Fenômeno Espriella: em alta, mesmo proibido de usar camisa da seleção

As pesquisas são perigosas, mas a diferença registrada em favor de Abelardo de la Espriella mostra estar consolidada, Segundo a AtlasIntel, a empresa brasileira que está aumentando a presença no exterior, Abelardo, como é chamado por todos, está com 50,3% das preferências, contra 42,6% para Iván Cespeda, o candidato da esquerda. É difícil reverter isso até o próximo dia 21, com todas a cautela exigida pelas condições sempre instáveis de nossos países – veja-se a situação do Peru, com suas guinadas e reviravoltas.
Por que os colombianos estão apostando num estranho ao mundo da política, um advogado engomadinho que não só desenha as próprias roupas como tem uma grife masculina, a De la Espriella Style, um salto no escuro maior ainda do que o dado pelos argentinos quando elegeram Javier Milei – e isso sem a emergência representada pelo risco de hiperinflação que havia na Argentina?

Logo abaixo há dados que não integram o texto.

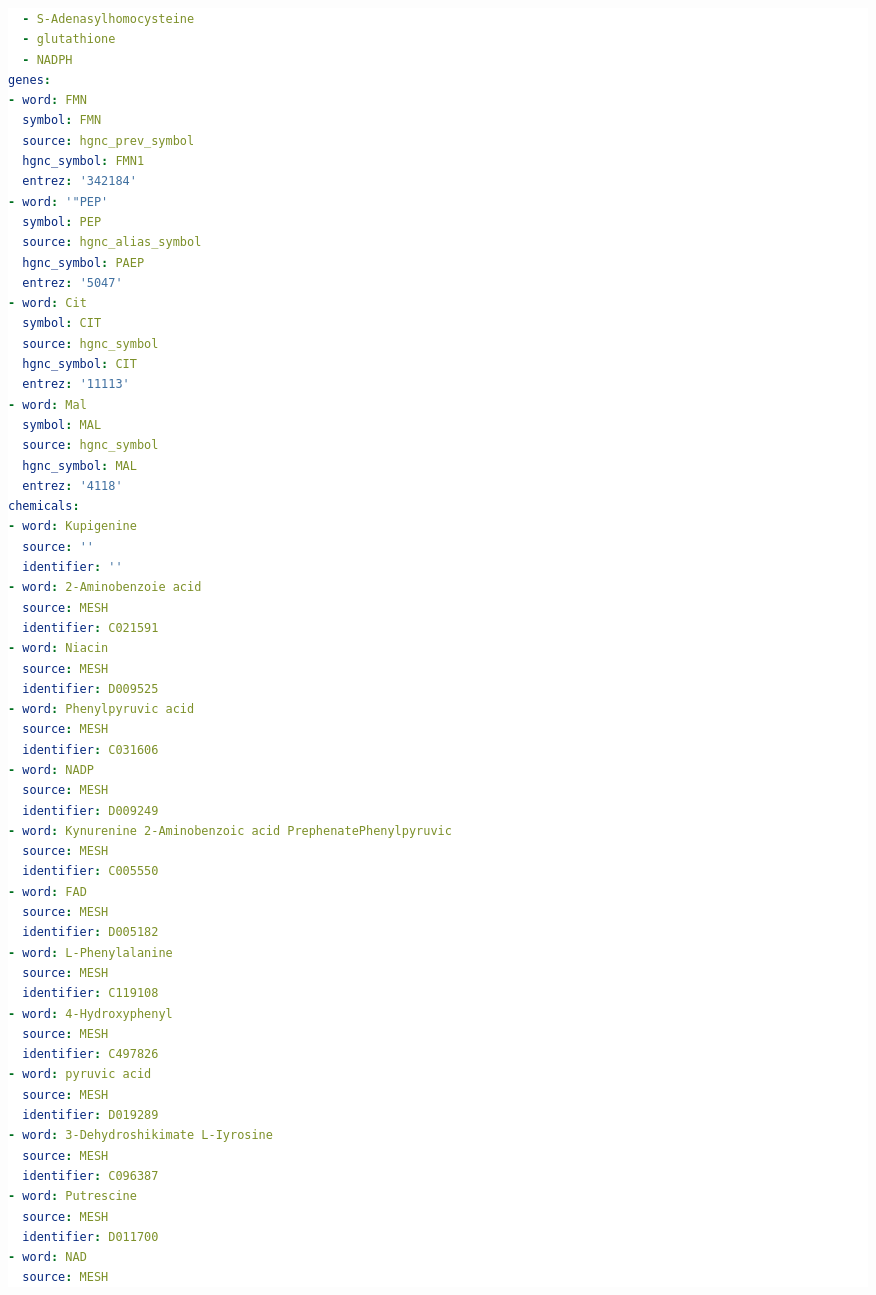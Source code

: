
 ```yaml
  - S-Adenasylhomocysteine
  - glutathione
  - NADPH
genes:
- word: FMN
  symbol: FMN
  source: hgnc_prev_symbol
  hgnc_symbol: FMN1
  entrez: '342184'
- word: '"PEP'
  symbol: PEP
  source: hgnc_alias_symbol
  hgnc_symbol: PAEP
  entrez: '5047'
- word: Cit
  symbol: CIT
  source: hgnc_symbol
  hgnc_symbol: CIT
  entrez: '11113'
- word: Mal
  symbol: MAL
  source: hgnc_symbol
  hgnc_symbol: MAL
  entrez: '4118'
chemicals:
- word: Kupigenine
  source: ''
  identifier: ''
- word: 2-Aminobenzoie acid
  source: MESH
  identifier: C021591
- word: Niacin
  source: MESH
  identifier: D009525
- word: Phenylpyruvic acid
  source: MESH
  identifier: C031606
- word: NADP
  source: MESH
  identifier: D009249
- word: Kynurenine 2-Aminobenzoic acid PrephenatePhenylpyruvic
  source: MESH
  identifier: C005550
- word: FAD
  source: MESH
  identifier: D005182
- word: L-Phenylalanine
  source: MESH
  identifier: C119108
- word: 4-Hydroxyphenyl
  source: MESH
  identifier: C497826
- word: pyruvic acid
  source: MESH
  identifier: D019289
- word: 3-Dehydroshikimate L-Iyrosine
  source: MESH
  identifier: C096387
- word: Putrescine
  source: MESH
  identifier: D011700
- word: NAD
  source: MESH
```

A política contemporânea está cheia de exemplos similares, de Jair Bolsonaro a Donald Trump, para ficar nos casos mais óbvios. Esse tipo de fenômeno tem múltiplas causas, mas geralmente reflete uma insatisfação com as regras do jogo tal como são praticadas pelos políticos de sempre.
Abelardo de la Espriella certamente é um observador astuto desse movimento que mistura populismo tradicional e a emergência de uma nova categoria social, criada por circunstâncias econômicas sem precedentes e o poder conferido por um celular na mão e uma porção de memes nas redes.
TIGRE FALSO
De Milei, ele emprestou o lado libertário, o horror declarado ao Estado hipertrofiado – que promete cortar em 25%, algo simplesmente impossível, mas que não impede o discurso arrebatado. Pegou também um avatar felino – o leão no caso do argentino, um tigre para o colombiano (“Falso, barato e da Temu”, sibilou um humorista de esquerda).
De Nayib Bukele, tem o visual com curadoria cuidadosa, da barba às roupas bem justas, e principalmente, a promessa de construir não apenas uma superpenitenciária, como o Cecot do presidente salvadorenho, mas nada menos que dez dessas prisões. Como um dos países mais assolados pela violência no mundo, como foco global do tráfico de cocaína e de grupos esquerdistas armados, a Colômbia é um terreno fértil para propostas de mão dura no tratamento aos criminosos.
Obviamente, esse discurso em uma forte carga de demagogia. O fato de que faça sucesso e possa vir a eleger Abelardo presidente da Colômbia é um sinal da fragilidade de nossas instituições, mas também das reservas de esperança que as novas caras ativam.
Não é errado apostar em propostas novas. Se um advogado milionário, que vivia entre Miami e Florença, pode parecer um campeão de causas populares é porque o povo precisa de soluções fora do pacote tradicional de esquerda – Estado grande, aumentos do salário mínimo que não são acompanhados por uma economia pujante, multiplicação de benefícios que, muitas vezes, se mostram vazios.
REALISMO MÁGICO
Gustavo Petro fez tudo isso, inclusive com um reajuste de 17% do salário mínimo, mas não está conseguindo eleger seu sucessor. O descompensado presidente acusa obviamente, todo mundo que não vota em Cespeda de ser fascista. A um jornalista que manifestou apoio a de la Espriella, comentou com um “Heil Hitler” e depois ainda acrescentou que se lembrava quando ele era “homossexual e livre”. É de virar o estômago e só contribui para prejudicar o candidato esquerdista – dizem as más línguas que Petro nem faz tanta questão assim de que Cespeda seja eleito e venha eventualmente a ofuscá-lo.
Petro anda tão alterado, seja lá por qual motivo ou substâncias, que brigou até com os jogadores da seleção colombiana, acusando-os de falta de entusiasmo à arenga política que disparou na despedida do time. O presidente em fim de mandato vestia uma camisa da seleção, amarela como a do Brasil, com listas vermelhas nos ombros, um estilo que uma juíza proibiu Abelardo de la Espriella e seus simpatizantes de usar – e nada surpreendentemente parecido com o de Bolsonaro.
Um tribunal superior confirmou que todos os símbolos nacionais, incluindo camisetas e bandeiras, deveriam ser retirados. Ficam proibidos até os lemas com que Abelardo se identificava, como “Firmes pela Pátria” e “Defensores da pátria”.
Parece coisa de romance de realismo mágico: proibir a massa de sair às ruas com as cores nacionais. Em vez de atrapalhar, isso evidentemente ajudou Abelardo de la Espriella, pois ele passou a parecer alvo de uma condenável politização da justiça.